At the time of the harvest in the fall of 1621, the Pilgrims sat down with their new friends the Indians and celebrated three days of feasting and games and prayers. Turkey was among the items on the menu. This is what we think of, when it comes to the first Thanksgiving in Plymouth.
Following after the Jamestown and Plymouth Thanksgiving observations, which were celebrated off and on, other Christian groups in America celebrated the holiday as a time to thank the Lord.
The Continental Congress, the forerunner to the House of Representatives and the U.S. Senate, called for days of prayer and fasting and thanksgiving. They did this at least 16 times during the American War for Independence.
The same Congress that gave us the First Amendment (which is often twisted today to drive out any religious expression in public) suggested that the new president declare a national day of thanksgiving to celebrate the peaceful establishment of our government.
The president agreed, so on Oct. 3, 1789, from the city of New York, George Washington issued a Proclamation of a National Day of Thanksgiving.
In that proclamation, he said, “Whereas it is the duty of all nations to acknowledge the Providence of Almighty God, to obey His will, to be grateful for his benefits, and humbly to implore His protection and favor; and Whereas both Houses of Congress have by their joint Committee requested me ‘to recommend to the People of the United States a day of public thanksgiving’ …”
Dr.

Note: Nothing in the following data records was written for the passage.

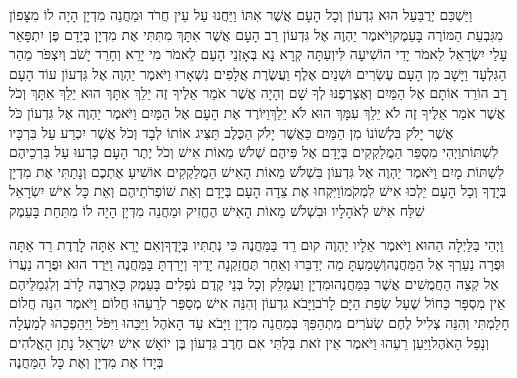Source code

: \documentclass[../main/main.tex]{subfiles}
\begin{document}
\begin{multicols*}{\ncols}
וַיַּשְׁכֵּם יְרֻבַּעַל הוּא גִדְעוֹן וְכָל הָעָם אֲשֶׁר אִתּוֹ וַיַּחֲנוּ עַל עֵין חֲרֹד וּמַחֲנֵה מִדְיָן הָיָה לוֹ מִצָּפוֹן מִגִּבְעַת הַמּוֹרֶה בָּעֵמֶק\PreVerseSpace{}וַיֹּאמֶר יַהְוֶה אֶל גִּדְעוֹן רַב הָעָם אֲשֶׁר אִתָּךְ מִתִּתִּי אֶת מִדְיָן בְּיָדָם פֶּן יִתְפָּאֵר עָלַי יִשְׂרָאֵל לֵאמֹר יָדִי הוֹשִׁיעָה לִּי\PreVerseSpace{}וְעַתָּה קְרָא נָא בְּאָזְנֵי הָעָם לֵאמֹר מִי יָרֵא וְחָרֵד יָשֹׁב וְיִצְפֹּר מֵהַר הַגִּלְעָד וַיָּשָׁב מִן הָעָם עֶשְׂרִים וּשְׁנַיִם אֶלֶף וַעֲשֶׂרֶת אֲלָפִים נִשְׁאָרוּ \ClosedSection{}וַיֹּאמֶר יַהְוֶה אֶל גִּדְעוֹן עוֹד הָעָם רָב הוֹרֵד אוֹתָם אֶל הַמַּיִם וְאֶצְרְפֶנּוּ לְךָ שָׁם וְהָיָה אֲשֶׁר אֹמַר אֵלֶיךָ זֶה יֵלֵךְ אִתָּךְ הוּא יֵלֵךְ אִתָּךְ וְכֹל אֲשֶׁר אֹמַר אֵלֶיךָ זֶה לֹא יֵלֵךְ עִמָּךְ הוּא לֹא יֵלֵךְ\PreVerseSpace{}וַיּוֹרֶד אֶת הָעָם אֶל הַמָּיִם \ClosedSection{}וַיֹּאמֶר יַהְוֶה אֶל גִּדְעוֹן כֹּל אֲשֶׁר יָלֹק בִּלְשׁוֹנוֹ מִן הַמַּיִם כַּאֲשֶׁר יָלֹק הַכֶּלֶב תַּצִּיג אוֹתוֹ לְבָד וְכֹל אֲשֶׁר יִכְרַע עַל בִּרְכָּיו לִשְׁתּוֹת\PreVerseSpace{}וַיְהִי מִסְפַּר הַמֲלַקְקִים בְּיָדָם אֶל פִּיהֶם שְׁלֹשׁ מֵאוֹת אִישׁ וְכֹל יֶתֶר הָעָם כָּרְעוּ עַל בִּרְכֵיהֶם לִשְׁתּוֹת מָיִם \ClosedSection{}וַיֹּאמֶר יַהְוֶה אֶל גִּדְעוֹן בִּשְׁלֹשׁ מֵאוֹת הָאִישׁ הַמֲלַקְקִים אוֹשִׁיעַ אֶתְכֶם וְנָתַתִּי אֶת מִדְיָן בְּיָדֶךָ וְכָל הָעָם יֵלְכוּ אִישׁ לִמְקֹמוֹ\PreVerseSpace{}וַיִּקְחוּ אֶת צֵדָה הָעָם בְּיָדָם וְאֵת שׁוֹפְרֹתֵיהֶם וְאֵת כָּל אִישׁ יִשְׂרָאֵל שִׁלַּח אִישׁ לְאֹהָלָיו וּבִשְׁלֹשׁ מֵאוֹת הָאִישׁ הֶחֱזִיק וּמַחֲנֵה מִדְיָן הָיָה לוֹ מִתַּחַת בָּעֵמֶק\OpenSection{}\par
{}וַיְהִי בַּלַּיְלָה הַהוּא וַיֹּאמֶר אֵלָיו יַהְוֶה קוּם רֵד בַּמַּחֲנֶה כִּי נְתַתִּיו בְּיָדֶךָ\PreVerseSpace{}וְאִם יָרֵא אַתָּה לָרֶדֶת רֵד אַתָּה וּפֻרָה נַעַרְךָ אֶל הַמַּחֲנֶה\PreVerseSpace{}וְשָׁמַעְתָּ מַה יְדַבֵּרוּ וְאַחַר תֶּחֱזַקְנָה יָדֶיךָ וְיָרַדְתָּ בַּמַּחֲנֶה וַיֵּרֶד הוּא וּפֻרָה נַעֲרוֹ אֶל קְצֵה הַחֲמֻשִׁים אֲשֶׁר בַּמַּחֲנֶה\PreVerseSpace{}וּמִדְיָן וַעֲמָלֵק וְכָל בְּנֵי קֶדֶם נֹפְלִים בָּעֵמֶק כָּאַרְבֶּה לָרֹב וְלִגְמַלֵּיהֶם אֵין מִסְפָּר כַּחוֹל שֶׁעַל שְׂפַת הַיָּם לָרֹב\PreVerseSpace{}וַיָּבֹא גִדְעוֹן וְהִנֵּה אִישׁ מְסַפֵּר לְרֵעֵהוּ חֲלוֹם וַיֹּאמֶר הִנֵּה חֲלוֹם חָלַמְתִּי וְהִנֵּה צְלִיל\SubEnd{} לֶחֶם שְׂעֹרִים מִתְהַפֵּךְ בְּמַחֲנֵה מִדְיָן וַיָּבֹא עַד הָאֹהֶל וַיַּכֵּהוּ וַיִּפֹּל וַיַּהַפְכֵהוּ לְמַעְלָה וְנָפַל הָאֹהֶל\PreVerseSpace{}וַיַּעַן רֵעֵהוּ וַיֹּאמֶר אֵין זֹאת בִּלְתִּי אִם חֶרֶב גִּדְעוֹן בֶּן יוֹאָשׁ אִישׁ יִשְׂרָאֵל נָתַן הָאֱלֹהִים בְּיָדוֹ אֶת מִדְיָן וְאֶת כָּל הַמַּחֲנֶה\OpenSection{}\par

\end{multicols*}
\end{document}
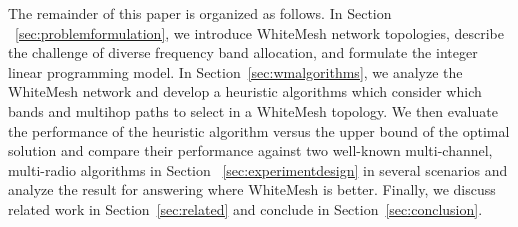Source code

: The remainder of this paper is organized as follows. In Section
~\ref{sec:problemformulation}, we introduce WhiteMesh network 
topologies, describe the challenge of diverse frequency band 
allocation, and formulate the integer linear programming model. 
In Section~\ref{sec:wmalgorithms}, we analyze the WhiteMesh network
and develop a heuristic algorithms which consider which bands 
and multihop paths to select in a WhiteMesh topology.  We then 
evaluate the performance of the heuristic algorithm versus the 
upper bound of the optimal solution and compare their performance 
against two well-known multi-channel, multi-radio algorithms in Section
~\ref{sec:experimentdesign} in several scenarios and analyze the 
result for answering where WhiteMesh is better. Finally, we discuss 
related work in Section~\ref{sec:related} and conclude in Section~\ref{sec:conclusion}.






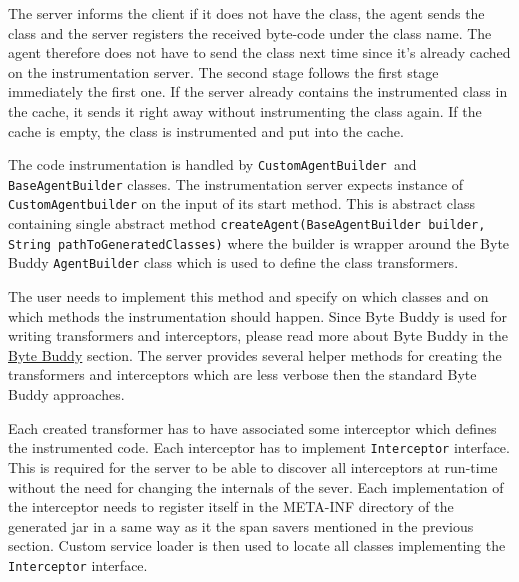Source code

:The server informs the client if it does not have the class, the agent sends the class and the server registers the received byte-code under the class name. The agent therefore does not have to send the class next time since it's already cached on the instrumentation server.
The second stage follows the first stage immediately the first one. If the server already contains the instrumented class in the cache, it sends it right away without instrumenting the class again. If the cache is empty, the class is instrumented and put into the cache.

The code instrumentation is handled by \texttt{CustomAgentBuilder }and \texttt{BaseAgentBuilder} classes.
The instrumentation server expects instance of \texttt{CustomAgentbuilder} on the input of its start method. This is abstract class containing single abstract method \texttt{createAgent(BaseAgentBuilder builder, String pathToGeneratedClasses)} where the builder is wrapper around the Byte Buddy \texttt{AgentBuilder} class which is used to define the class transformers.

The user needs to implement this method and specify on which classes and on which methods the instrumentation should happen. Since Byte Buddy is used for writing transformers and interceptors, please read more about Byte Buddy in the \hyperref[sec:byte_buddy]{Byte Buddy} section. The server provides several helper methods for creating the transformers and interceptors which are less verbose then the standard Byte Buddy approaches.

Each created transformer has to have associated some interceptor which defines the instrumented code. Each interceptor has to implement \texttt{Interceptor}  interface. This is required for the server to be able to discover all interceptors at run-time without the need for changing the internals of the sever. Each implementation of the interceptor needs to register itself in the META-INF directory of the generated jar in a same way as it the span savers mentioned in the previous section. Custom service loader is then used to locate all classes implementing the \texttt{Interceptor} interface.

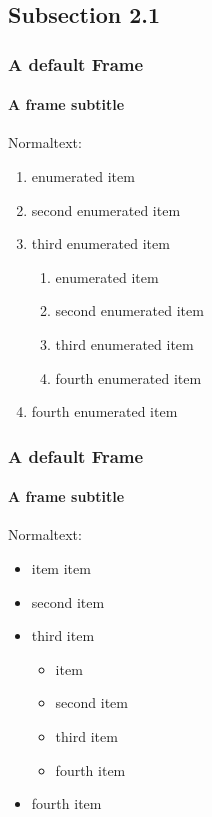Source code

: \documentclass[german,aspectratio=169,notoc,titlestyle=tud,draft]{tudbeamer}%
\begin{document}
\subsection{Subsection 2.1}
\begin{frame}
	\frametitle{A default Frame}
	\framesubtitle{A frame subtitle}

	Normaltext:
	\begin{enumerate}
		\item enumerated item
		\item second enumerated item
		\item third enumerated item
		\begin{enumerate}
			\item enumerated item
			\item second enumerated item
			\item third enumerated item
			\item fourth enumerated item
		\end{enumerate}
		\item fourth enumerated item
	\end{enumerate}
\end{frame}
\begin{frame}
	\frametitle{A default Frame}
	\framesubtitle{A frame subtitle}
	Normaltext:
	\begin{itemize}
		\item item item
		\item second  item
		\item third  item
		\begin{itemize}
			\item  item
			\item second  item
			\item third  item
			\item fourth  item
		\end{itemize}
		\item fourth  item
	\end{itemize}

\end{frame}
\end{document}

Peter Lillback, with whom I had the privilege to co-write the book “George Washington’s Sacred Fire,” once told me that to his hearers, our first president mentioned Jesus in this line from that proclamation: “And also that we may then unite in most humbly offering our prayers and supplications to the great Lord and Ruler of Nations, and beseech Him to pardon our national … transgressions.” Jesus is the Lord and Ruler of the Nations, as seen in Revelation 12 (based on Psalm 2).
While Washington was the first president to declare a national day of Thanksgiving, President Lincoln was the first one to make Thanksgiving an annual holiday. (And during FDR’s presidency, Congress fixed the date as the fourth Thursday of each November.)
At one of the darkest periods in American history, on Oct. 3, 1863, President Lincoln (in conjunction with Congress) looked for the good things to thank the Lord for: “In the midst of a civil war of unequaled magnitude and severity, which has sometimes seemed to foreign states to invite and to provoke their aggression, peace has been preserved with all nations, order has been maintained, the laws have been respected and obeyed, and harmony has prevailed everywhere, except in the theater of military conflict.”
And he added, “I do, therefore, invite my fellow citizens in every part of the United States, and those who are sojourning in foreign lands, to set apart and observe the last Thursday of November next as a day of Thanksgiving and Praise to our beneficent Father who dwelleth in the heavens.”
Thus endeth the history lesson. As Americans, we have much to be thankful for.
As Ronald Reagan once said, “Perhaps no custom reveals our character as a nation so clearly as our celebration of Thanksgiving Day.”